Task statement
Starting at the line that holds "ダイアログ ボックス (C#)](advanced-build-settings-dialog-box-csharp.md)" and stopping at the line that holds "### [[コンパイル] ページ、プロジェクト", restate the records below word for word, with both of those lines included.

Stored data entries:
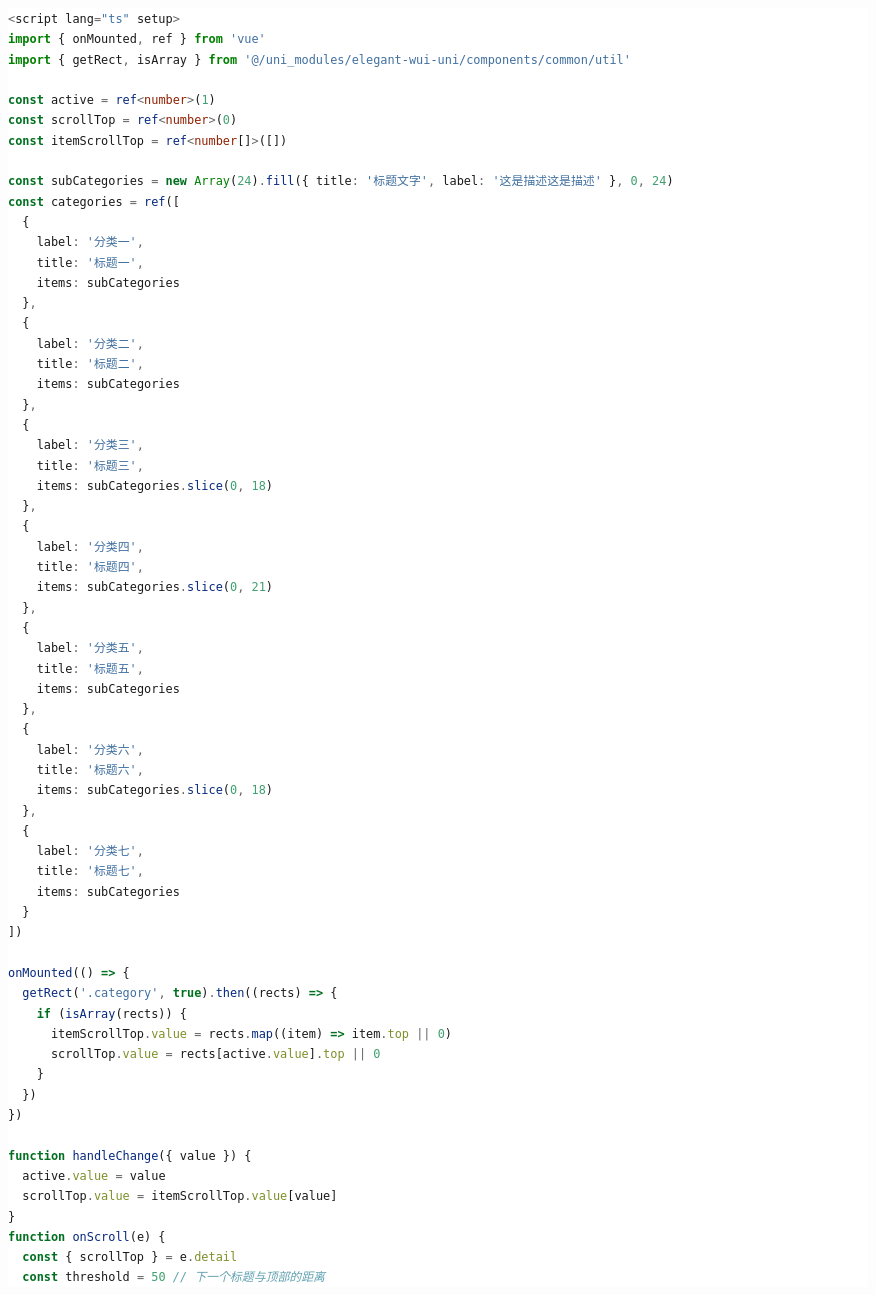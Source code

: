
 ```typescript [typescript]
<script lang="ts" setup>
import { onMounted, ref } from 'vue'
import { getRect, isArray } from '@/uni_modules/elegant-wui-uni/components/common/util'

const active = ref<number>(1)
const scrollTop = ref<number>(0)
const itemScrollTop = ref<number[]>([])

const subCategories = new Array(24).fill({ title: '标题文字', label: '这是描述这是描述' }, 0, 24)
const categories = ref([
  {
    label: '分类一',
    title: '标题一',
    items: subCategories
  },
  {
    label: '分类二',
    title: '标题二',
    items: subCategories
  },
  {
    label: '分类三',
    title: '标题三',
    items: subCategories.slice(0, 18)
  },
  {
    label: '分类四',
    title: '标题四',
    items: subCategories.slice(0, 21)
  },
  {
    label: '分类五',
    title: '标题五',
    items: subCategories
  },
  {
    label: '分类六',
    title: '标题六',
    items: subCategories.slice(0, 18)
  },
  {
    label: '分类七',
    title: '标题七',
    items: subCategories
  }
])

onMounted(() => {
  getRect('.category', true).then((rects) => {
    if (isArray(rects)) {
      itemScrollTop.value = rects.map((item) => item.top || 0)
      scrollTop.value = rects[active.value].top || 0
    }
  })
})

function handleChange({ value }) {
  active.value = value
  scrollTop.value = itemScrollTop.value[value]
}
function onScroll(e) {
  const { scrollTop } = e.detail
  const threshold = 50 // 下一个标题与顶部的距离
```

...

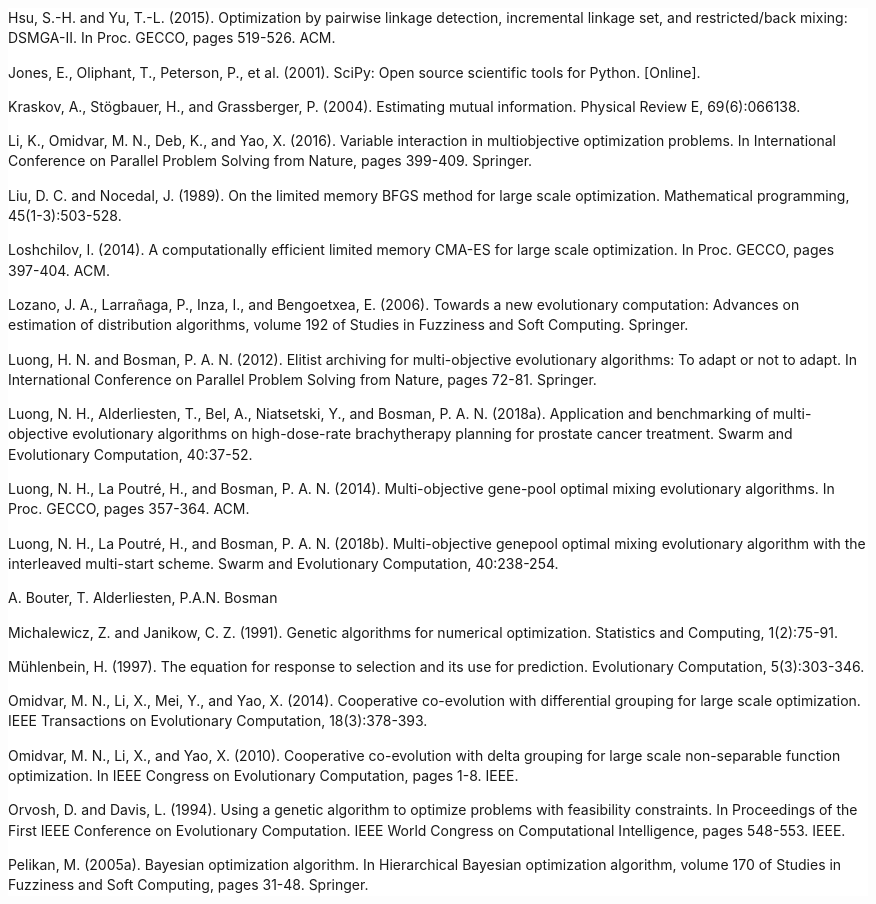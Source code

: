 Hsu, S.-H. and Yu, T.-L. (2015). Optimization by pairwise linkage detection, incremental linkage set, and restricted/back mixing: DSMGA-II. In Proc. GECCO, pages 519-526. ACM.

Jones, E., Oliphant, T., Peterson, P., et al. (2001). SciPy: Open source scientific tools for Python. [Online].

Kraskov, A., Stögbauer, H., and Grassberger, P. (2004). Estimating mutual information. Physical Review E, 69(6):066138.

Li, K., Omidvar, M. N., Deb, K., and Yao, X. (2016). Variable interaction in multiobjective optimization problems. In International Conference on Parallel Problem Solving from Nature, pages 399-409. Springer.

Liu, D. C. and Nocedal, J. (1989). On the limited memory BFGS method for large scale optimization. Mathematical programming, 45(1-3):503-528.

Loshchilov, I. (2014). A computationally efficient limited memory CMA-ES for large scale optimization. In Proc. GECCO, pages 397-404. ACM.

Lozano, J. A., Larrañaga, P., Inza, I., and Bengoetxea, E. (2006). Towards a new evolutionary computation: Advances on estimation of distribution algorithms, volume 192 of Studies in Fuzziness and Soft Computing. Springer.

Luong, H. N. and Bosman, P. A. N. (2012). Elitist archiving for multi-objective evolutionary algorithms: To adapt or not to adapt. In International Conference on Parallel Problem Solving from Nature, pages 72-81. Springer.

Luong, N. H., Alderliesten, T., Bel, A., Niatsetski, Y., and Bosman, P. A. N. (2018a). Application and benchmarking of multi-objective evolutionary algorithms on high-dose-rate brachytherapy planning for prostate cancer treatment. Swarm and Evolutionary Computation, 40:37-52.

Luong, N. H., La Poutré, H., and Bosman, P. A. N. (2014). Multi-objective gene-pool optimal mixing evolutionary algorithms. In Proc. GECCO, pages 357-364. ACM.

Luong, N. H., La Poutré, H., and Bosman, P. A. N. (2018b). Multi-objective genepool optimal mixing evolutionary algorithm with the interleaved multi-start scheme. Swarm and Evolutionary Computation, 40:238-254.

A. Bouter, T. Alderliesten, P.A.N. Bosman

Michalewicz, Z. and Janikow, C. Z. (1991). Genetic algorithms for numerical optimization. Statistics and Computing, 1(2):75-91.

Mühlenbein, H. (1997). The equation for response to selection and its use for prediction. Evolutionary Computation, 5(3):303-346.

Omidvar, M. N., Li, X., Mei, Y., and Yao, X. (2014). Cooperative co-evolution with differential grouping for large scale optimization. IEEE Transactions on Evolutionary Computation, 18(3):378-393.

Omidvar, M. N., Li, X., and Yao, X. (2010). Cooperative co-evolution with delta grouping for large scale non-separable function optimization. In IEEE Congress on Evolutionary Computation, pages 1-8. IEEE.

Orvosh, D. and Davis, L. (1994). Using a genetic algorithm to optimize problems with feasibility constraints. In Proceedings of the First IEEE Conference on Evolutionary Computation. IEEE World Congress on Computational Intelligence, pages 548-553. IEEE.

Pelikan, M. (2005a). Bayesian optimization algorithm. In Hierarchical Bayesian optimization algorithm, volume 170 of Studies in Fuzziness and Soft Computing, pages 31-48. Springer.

==

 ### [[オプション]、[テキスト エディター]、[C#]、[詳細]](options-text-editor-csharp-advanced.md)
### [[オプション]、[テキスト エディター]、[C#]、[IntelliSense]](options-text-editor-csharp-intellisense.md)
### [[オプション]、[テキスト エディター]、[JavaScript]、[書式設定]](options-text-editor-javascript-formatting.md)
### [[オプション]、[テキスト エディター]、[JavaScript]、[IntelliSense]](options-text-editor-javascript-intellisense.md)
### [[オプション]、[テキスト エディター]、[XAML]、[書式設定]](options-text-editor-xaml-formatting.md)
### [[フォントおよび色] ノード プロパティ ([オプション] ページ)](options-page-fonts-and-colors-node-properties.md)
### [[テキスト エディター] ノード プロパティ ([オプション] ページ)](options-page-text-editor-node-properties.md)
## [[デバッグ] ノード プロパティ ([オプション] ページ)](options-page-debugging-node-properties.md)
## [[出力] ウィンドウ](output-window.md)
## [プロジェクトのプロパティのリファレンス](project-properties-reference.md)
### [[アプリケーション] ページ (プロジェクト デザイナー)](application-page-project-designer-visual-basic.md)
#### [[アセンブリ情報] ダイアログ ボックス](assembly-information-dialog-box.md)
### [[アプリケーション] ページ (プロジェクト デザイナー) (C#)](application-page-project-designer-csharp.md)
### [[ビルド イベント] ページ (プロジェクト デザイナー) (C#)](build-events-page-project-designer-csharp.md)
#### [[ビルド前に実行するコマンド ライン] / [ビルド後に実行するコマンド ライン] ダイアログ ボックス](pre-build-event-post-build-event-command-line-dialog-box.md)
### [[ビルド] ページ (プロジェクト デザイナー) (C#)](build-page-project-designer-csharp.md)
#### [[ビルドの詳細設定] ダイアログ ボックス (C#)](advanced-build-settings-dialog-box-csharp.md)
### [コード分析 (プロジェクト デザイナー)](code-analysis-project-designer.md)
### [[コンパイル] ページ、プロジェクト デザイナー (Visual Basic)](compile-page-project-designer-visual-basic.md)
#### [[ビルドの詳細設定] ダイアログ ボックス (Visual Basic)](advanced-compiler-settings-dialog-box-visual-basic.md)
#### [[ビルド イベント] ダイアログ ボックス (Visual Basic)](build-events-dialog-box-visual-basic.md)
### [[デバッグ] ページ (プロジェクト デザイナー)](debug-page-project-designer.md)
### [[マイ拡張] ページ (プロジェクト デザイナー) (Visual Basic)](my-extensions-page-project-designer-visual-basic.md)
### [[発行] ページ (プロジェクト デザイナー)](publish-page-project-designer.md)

Final answer
#### [[ビルドの詳細設定] ダイアログ ボックス (C#)](advanced-build-settings-dialog-box-csharp.md)
### [コード分析 (プロジェクト デザイナー)](code-analysis-project-designer.md)
### [[コンパイル] ページ、プロジェクト デザイナー (Visual Basic)](compile-page-project-designer-visual-basic.md)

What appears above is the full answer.